ConocoPhillips Earmarks $13.5B Capital Budget for 2011

ConocoPhillips has approved a 2011 capital program of $13.5 billion, representing a significant increase in Exploration and Production (E&P) segment expenditures. Almost 90 percent of the capital program will be in support of E&P, while the Refining and Marketing (R&M) segment represents about 9 percent of this year's spending. The 2011 capital program is consistent with the company's plan to enhance returns on equity through shifting capital to higher returning investments, maintaining capital discipline and funding growth in shareholder distributions.

"This year's capital budget reflects our emphasis on building the upstream business," said Jim Mulva, chairman and chief executive officer. "We expect competitive returns from our increased investments in North American and Australian unconventional resource projects. In addition, we are pursuing organic reserve and production growth by converting our existing resource base to proven reserves, participating in high-impact exploration wells and building acreage positions for future development."
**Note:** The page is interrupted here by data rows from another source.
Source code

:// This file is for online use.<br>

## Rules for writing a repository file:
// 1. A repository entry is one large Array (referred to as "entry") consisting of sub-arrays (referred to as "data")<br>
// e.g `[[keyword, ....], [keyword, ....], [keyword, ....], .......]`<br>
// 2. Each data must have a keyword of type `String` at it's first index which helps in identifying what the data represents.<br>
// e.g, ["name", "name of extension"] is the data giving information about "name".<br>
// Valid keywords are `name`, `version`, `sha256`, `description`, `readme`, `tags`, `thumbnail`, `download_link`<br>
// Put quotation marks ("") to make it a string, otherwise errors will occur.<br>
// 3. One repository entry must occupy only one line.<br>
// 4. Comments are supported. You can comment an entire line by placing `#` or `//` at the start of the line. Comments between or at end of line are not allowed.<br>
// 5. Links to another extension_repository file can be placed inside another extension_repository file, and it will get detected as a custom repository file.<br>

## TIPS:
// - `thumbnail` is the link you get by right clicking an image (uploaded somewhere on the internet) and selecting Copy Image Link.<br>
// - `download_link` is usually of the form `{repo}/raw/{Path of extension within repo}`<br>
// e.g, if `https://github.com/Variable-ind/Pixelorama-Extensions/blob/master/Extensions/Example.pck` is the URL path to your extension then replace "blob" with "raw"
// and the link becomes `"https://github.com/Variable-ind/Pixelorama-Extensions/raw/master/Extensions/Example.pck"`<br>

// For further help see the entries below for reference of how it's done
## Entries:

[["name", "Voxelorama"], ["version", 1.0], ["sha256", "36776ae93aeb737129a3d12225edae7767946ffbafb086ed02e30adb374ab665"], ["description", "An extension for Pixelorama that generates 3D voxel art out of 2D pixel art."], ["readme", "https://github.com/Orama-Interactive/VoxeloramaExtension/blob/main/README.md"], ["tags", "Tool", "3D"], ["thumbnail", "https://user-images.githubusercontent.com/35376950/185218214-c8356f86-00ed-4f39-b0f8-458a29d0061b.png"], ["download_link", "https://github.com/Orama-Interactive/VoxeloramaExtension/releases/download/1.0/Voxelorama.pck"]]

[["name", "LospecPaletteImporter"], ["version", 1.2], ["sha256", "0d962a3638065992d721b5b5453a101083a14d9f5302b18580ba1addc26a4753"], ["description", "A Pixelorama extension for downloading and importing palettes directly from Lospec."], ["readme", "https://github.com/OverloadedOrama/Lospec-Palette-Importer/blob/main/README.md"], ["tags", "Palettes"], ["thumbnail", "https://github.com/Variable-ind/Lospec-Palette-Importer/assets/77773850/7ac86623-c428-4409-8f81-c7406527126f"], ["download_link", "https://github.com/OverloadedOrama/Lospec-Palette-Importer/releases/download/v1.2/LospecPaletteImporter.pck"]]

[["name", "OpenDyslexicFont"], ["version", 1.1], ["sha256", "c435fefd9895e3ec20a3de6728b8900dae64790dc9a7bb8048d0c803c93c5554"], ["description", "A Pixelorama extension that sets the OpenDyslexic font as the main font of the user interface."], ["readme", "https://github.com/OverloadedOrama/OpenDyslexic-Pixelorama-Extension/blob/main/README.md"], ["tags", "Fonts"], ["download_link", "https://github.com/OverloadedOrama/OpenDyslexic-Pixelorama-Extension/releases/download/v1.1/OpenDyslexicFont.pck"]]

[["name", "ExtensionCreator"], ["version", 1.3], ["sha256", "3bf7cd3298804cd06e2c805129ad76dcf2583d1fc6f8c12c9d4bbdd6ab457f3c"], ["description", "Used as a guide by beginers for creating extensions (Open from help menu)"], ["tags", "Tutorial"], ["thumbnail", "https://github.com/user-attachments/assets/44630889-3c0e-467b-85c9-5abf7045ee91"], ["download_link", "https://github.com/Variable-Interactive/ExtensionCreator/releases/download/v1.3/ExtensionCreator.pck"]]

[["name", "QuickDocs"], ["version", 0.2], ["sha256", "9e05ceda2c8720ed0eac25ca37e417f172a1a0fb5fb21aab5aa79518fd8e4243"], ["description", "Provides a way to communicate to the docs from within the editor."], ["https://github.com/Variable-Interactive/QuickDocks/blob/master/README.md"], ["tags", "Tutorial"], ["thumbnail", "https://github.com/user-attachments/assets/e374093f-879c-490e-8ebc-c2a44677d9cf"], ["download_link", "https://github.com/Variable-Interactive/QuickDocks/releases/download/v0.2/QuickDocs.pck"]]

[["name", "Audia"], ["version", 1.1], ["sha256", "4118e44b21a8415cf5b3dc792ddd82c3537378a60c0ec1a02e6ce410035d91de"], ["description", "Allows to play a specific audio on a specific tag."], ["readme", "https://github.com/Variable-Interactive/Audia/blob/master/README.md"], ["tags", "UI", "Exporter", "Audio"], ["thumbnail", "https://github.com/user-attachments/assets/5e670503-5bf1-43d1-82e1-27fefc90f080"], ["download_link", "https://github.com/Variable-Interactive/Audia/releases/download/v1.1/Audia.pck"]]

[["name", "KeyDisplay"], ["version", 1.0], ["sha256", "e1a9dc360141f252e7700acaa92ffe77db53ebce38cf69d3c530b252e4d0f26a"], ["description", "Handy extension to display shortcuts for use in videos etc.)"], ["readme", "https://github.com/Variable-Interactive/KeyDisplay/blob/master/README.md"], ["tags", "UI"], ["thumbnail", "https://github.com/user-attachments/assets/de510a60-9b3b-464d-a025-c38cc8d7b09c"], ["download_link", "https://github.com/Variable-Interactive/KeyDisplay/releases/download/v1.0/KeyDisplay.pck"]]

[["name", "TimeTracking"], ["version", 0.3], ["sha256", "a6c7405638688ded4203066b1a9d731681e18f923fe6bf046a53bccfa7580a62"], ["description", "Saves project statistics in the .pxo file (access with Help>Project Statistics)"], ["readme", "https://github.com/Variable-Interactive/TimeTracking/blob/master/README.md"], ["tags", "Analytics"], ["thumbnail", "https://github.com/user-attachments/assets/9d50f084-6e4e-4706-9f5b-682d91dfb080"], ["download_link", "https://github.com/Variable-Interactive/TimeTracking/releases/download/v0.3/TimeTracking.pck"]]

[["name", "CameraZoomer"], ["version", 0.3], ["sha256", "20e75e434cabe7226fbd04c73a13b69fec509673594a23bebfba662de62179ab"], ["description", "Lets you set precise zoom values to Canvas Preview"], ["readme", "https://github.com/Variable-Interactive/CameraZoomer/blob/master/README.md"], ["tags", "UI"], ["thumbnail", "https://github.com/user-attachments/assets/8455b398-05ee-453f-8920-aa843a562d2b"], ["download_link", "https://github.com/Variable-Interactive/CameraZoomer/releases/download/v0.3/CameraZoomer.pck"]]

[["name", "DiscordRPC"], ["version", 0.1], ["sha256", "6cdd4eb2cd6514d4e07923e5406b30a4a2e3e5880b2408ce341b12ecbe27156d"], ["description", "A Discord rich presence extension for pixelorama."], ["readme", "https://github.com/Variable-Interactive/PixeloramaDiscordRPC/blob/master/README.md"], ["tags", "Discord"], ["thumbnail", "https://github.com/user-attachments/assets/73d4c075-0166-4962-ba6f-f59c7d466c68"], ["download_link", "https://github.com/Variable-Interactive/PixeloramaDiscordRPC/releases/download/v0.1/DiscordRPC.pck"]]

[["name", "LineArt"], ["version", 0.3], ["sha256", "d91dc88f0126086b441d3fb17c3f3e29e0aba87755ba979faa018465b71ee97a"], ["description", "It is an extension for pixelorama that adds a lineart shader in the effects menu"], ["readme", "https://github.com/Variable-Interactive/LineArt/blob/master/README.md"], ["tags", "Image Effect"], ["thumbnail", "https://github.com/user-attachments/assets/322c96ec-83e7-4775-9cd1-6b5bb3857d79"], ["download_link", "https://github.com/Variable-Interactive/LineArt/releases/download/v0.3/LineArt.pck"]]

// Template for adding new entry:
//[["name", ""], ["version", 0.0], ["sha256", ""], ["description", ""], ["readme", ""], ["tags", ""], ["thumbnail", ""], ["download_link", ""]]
"We look forward to discussing our 2011 capital, operating and financial plans in greater detail when we meet with the financial community in March," added Mulva.

Exploration and Production

The 2011 capital program for E&P is approximately $12.0 billion, including capitalized interest of $0.4 billion and $0.7 billion for the company's contributions to the FCCL business venture and loans to other affiliates. This program also includes about $1.7 billion for worldwide exploration.

In North America, the capital program is expected to total approximately $6.0 billion. Spending in North America is increased, compared with prior years, with emphasis on liquids-rich resource plays and highest-return investments.

  • In the U.S. Lower 48, capital funding will be focused on the Eagle Ford and other liquids-rich plays in the Permian, Bakken and Barnett Fields. The program also allows ongoing development in the San Juan Basin and the company's contribution to the Marine Well Containment Company.
  • Spending in Canada will focus on existing SAGD oil sands projects and selective programs in the Western Canada gas basins, primarily on high-graded resource plays and on maintaining a substantial position forfuture development.
  • Spending in Alaska is expected to be directed toward development of the existing Prudhoe Bay and Kuparuk Fields, as well as the Western North Slope.

In Europe, Asia Pacific and Africa, the E&P capital program is expected to total about $6.0 billion.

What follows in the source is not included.